Andrew Lake Lodge sits almost precisely on the 60th parallel, North of the equator. The location makes it an excellent spot for viewing Aurora in September and early October when the lodge closes. During my trip to the lake, I saw Aurora every night that there were clear skies. If you have clear night skies during your visit, you should try to see the Aurora for yourself. Here are a few quick tips for catching the lights this year:
- Check for Aurora during astronomical twilight – this is not true darkness, but it is dark enough to see the Aurora if it is dancing. Astronomical twilight will be about 1.5hrs from sunset at Andrew Lake.
- Turn off all your lights. It can take your eyes 20-30 minutes to adjust to the darkness. If you have to use any devices, turn the brightness down as much as possible on the screens.
- The Northern Lights can be easily seen from the dock or inside the A-Frame if you want to stay warm (lights off, though). To spot them at first, try to look East, straight from the dark, and to the North (left of the dock). If it’s a very active night, it may be possible to see them in all directions and even directly overhead (meaning you could even spot them from the cabin area).
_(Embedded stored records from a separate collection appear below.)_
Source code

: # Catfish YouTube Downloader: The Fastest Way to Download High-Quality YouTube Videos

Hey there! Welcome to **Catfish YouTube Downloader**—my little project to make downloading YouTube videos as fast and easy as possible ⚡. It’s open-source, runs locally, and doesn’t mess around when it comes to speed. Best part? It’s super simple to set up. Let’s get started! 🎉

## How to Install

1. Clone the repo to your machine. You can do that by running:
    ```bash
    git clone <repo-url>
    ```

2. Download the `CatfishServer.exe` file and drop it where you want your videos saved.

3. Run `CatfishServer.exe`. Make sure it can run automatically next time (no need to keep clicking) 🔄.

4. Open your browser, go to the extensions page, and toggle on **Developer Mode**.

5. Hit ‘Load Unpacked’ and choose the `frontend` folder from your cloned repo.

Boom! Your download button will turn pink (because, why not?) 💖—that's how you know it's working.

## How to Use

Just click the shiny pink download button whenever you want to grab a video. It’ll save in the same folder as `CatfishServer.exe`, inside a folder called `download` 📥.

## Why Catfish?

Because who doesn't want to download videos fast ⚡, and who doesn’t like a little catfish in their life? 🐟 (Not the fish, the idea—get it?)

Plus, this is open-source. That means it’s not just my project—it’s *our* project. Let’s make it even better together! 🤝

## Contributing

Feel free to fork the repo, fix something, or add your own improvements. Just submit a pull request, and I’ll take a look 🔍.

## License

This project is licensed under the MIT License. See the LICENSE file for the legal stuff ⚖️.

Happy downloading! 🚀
- Your eyes will most likely perceive white/grey to green light dancing across the sky. They can become very bright and dance in different formations.
- A good show can happen at any time at Andrew Lake Lodge, and there is a very high probability of seeing at least a little bit every night. Sometimes the lights are out right away at twilight; sometimes, you have to wait until after midnight. It is worth being patient and persistent if you have clear skies.